Sling TV is technically an OTT service, but one of its most hyped selling points is its flexible packaging — for $20 a month, customers can get 20 core channels (including ESPN, TBS and TNT) and pay an extra $5 per month for mini packages based on genres like sports, news & entertainment and movies.

Granted, the inclusion of the Sling TV numbers helped make a horrific quarter simply horrible on the subscriber front. But they didn’t take up all of the slack.

Dish chairman and CEO Charlie Ergen said skinny bundles make more sense with OTT services than traditional pay TV, mainly because of lower subscriber acquisition costs (SAC). Ergen said SAC could be as high as $1,000 for a typical satellite-TV subscriber, which would make it uneconomical to offer a $20 per month programming package to that customer.

“But it does make sense for an OTT customer where the SAC is less than $100,” he said.

Charter Communications CEO Tom Rutledge may have said it best when, on Charter’s earnings call, he said skinny bundles are still bundles, they just cost less. And given the choice, customers would rather take the larger bundle over the small, because there is still value there. What is driving some people toward skinnier packages is cost and a changing lifestyle.
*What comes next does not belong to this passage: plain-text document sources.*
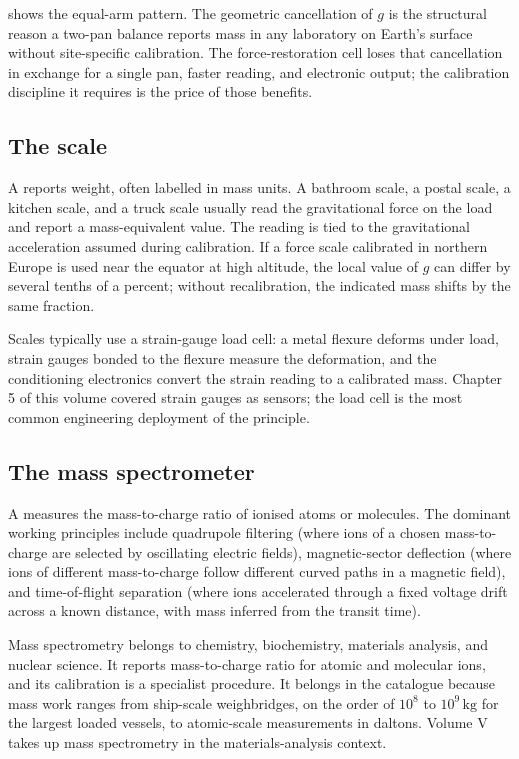 

 shows the equal-arm pattern.
The geometric cancellation of $g$ is the structural reason a
two-pan balance reports mass in any laboratory on Earth's surface
without site-specific calibration. The force-restoration cell loses
that cancellation in exchange for a single pan, faster reading, and
electronic output; the calibration discipline it requires is the
price of those benefits.

\subsection{The scale}

A  reports weight, often labelled in mass units. A
bathroom scale, a postal scale, a kitchen scale, and a truck scale
usually read the gravitational force on the load and report a
mass-equivalent value. The reading is tied to the gravitational
acceleration assumed during calibration. If a force scale
calibrated in northern Europe is used near the equator at high
altitude, the local value of $g$ can differ by several tenths of a
percent; without recalibration, the indicated mass shifts by the
same fraction.

Scales typically use a strain-gauge load cell: a metal flexure
deforms under load, strain gauges bonded to the flexure measure the
deformation, and the conditioning electronics convert the strain
reading to a calibrated mass. Chapter 5 of this volume covered strain
gauges as sensors; the load cell is the most common engineering
deployment of the principle.

\subsection{The mass spectrometer}

A  measures the mass-to-charge ratio of
ionised atoms or molecules. The dominant working principles include
quadrupole filtering (where ions of a chosen mass-to-charge are
selected by oscillating electric fields), magnetic-sector deflection
(where ions of different mass-to-charge follow different curved paths
in a magnetic field), and time-of-flight separation (where ions
accelerated through a fixed voltage drift across a known distance,
with mass inferred from the transit time).

Mass spectrometry belongs to chemistry, biochemistry, materials
analysis, and nuclear science. It reports mass-to-charge ratio for
atomic and molecular ions, and its calibration is a specialist
procedure. It belongs in the catalogue because mass work ranges from
ship-scale weighbridges, on the order of $10^{8}$ to $10^{9} \,\si
{\kilogram}$ for the largest loaded vessels, to atomic-scale
measurements in daltons. Volume V takes up mass spectrometry in the
materials-analysis context.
“People don’t have houses, don’t have big screen TVs, don’t have money, and you put all that together and the only way to get access to video is through over-the-top or small screen kinds of video services,” Rutledge said. “That doesn’t mean that the big products aren’t desirable. It just means that they’re very expensive and that people’s lifestyles are putting them in a situation where they don’t have access to them.”
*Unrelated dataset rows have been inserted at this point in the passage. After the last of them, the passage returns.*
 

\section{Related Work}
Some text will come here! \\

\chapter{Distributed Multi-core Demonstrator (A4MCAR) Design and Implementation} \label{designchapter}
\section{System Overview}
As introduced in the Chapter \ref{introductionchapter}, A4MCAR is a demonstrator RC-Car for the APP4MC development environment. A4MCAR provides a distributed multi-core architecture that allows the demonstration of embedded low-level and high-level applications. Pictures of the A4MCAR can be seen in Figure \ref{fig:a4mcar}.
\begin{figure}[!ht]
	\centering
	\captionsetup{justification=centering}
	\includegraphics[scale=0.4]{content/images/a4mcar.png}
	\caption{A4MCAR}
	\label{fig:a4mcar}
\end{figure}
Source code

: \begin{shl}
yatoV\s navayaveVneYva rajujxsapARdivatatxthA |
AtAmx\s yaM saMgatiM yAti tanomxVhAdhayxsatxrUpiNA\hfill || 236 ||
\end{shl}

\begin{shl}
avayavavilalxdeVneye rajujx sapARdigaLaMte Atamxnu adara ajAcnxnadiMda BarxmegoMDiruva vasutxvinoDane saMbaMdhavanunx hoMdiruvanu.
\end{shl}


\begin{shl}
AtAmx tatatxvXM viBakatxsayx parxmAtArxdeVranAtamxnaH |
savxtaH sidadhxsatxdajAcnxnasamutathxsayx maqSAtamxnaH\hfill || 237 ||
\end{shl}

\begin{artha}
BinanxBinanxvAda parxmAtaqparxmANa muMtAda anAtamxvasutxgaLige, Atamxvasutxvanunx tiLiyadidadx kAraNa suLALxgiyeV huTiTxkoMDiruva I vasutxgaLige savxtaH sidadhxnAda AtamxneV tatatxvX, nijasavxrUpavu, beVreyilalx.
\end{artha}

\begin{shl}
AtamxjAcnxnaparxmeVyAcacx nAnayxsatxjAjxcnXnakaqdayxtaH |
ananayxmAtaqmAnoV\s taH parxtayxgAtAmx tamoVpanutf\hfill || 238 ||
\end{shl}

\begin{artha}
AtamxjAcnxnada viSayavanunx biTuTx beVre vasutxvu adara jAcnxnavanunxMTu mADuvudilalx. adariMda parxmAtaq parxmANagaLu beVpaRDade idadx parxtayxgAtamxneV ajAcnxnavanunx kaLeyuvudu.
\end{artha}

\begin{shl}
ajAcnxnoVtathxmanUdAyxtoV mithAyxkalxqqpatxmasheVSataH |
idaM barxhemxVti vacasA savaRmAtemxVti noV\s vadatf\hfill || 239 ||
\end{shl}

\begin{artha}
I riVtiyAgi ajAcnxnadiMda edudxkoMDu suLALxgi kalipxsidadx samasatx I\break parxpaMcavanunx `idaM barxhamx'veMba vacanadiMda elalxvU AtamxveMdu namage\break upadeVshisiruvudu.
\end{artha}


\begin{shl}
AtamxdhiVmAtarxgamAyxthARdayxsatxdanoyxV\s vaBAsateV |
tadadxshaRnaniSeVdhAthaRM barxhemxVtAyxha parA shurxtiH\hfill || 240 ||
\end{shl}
Rutledge said he would love to buy all of his programming a la carte and make up his own bundles to sell to consumers.

“That’s not the way the world works,” he said, adding that he doesn’t expect things to change anytime soon. “My sense is that it isn’t all about to fall apart and that we’ll be having this conversation three years from now, because I think there is nothing to incent anyone to pull it apart.”

He also had words for programmers that think the answer is to sell their shows direct to the consumer. “They’ve devalued their core product and they may or may not be carried in the future as a result of that,” Rutledge said. “And so, I think like all things, no trend goes unchecked forever.”

Nobody seems to be more torn over the issue than The Walt Disney Co. chairman and CEO Bob Iger. Iger spent the better part of Disney’s recent fiscal third-quarter conference call defending ESPN, claiming skinny packages aren’t cutting into the sub base and reassuring investors that the Worldwide Leader in Sports won’t go direct-to-consumer anytime soon.

IGER DOWNPLAYS SUB DROPS

The Wall Street Journal had reported that ESPN was in a major cost-cutting mode after shedding about 3.2 million subscribers in a little more than 12 months, citing Nielsen figures. It partly attributed those losses to ESPN’s inclusion in skinny packages and an overall pay TV decline.

On the call, Iger admitted that ESPN has had some “modest” subscriber losses and that the vast majority (80%) were due to an overall drop in pay TV customers, with a small percentage due to skinny packages. He added that the subscriber loss was less dramatic than had been depicted by Nielsen and in reports and said the company still believes in traditional distribution.

ESPN is still in demand, he added — he said that in the first calendar quarter this year 83% of multichannel households turned on the channel at some point.

Iger said last month that for ESPN, going direct-to-consumer like HBO Now and others was probably “inevitable,” but wouldn’t happen for at least five years. On the conference call, he reiterated that timeframe.

“We are not taking what I would call radical steps to move our products into over-the-top businesses to disrupt that business because we don’t think right now that is necessarily the greatest opportunity,” Iger said, adding that the programmer would keep its options open with other platforms.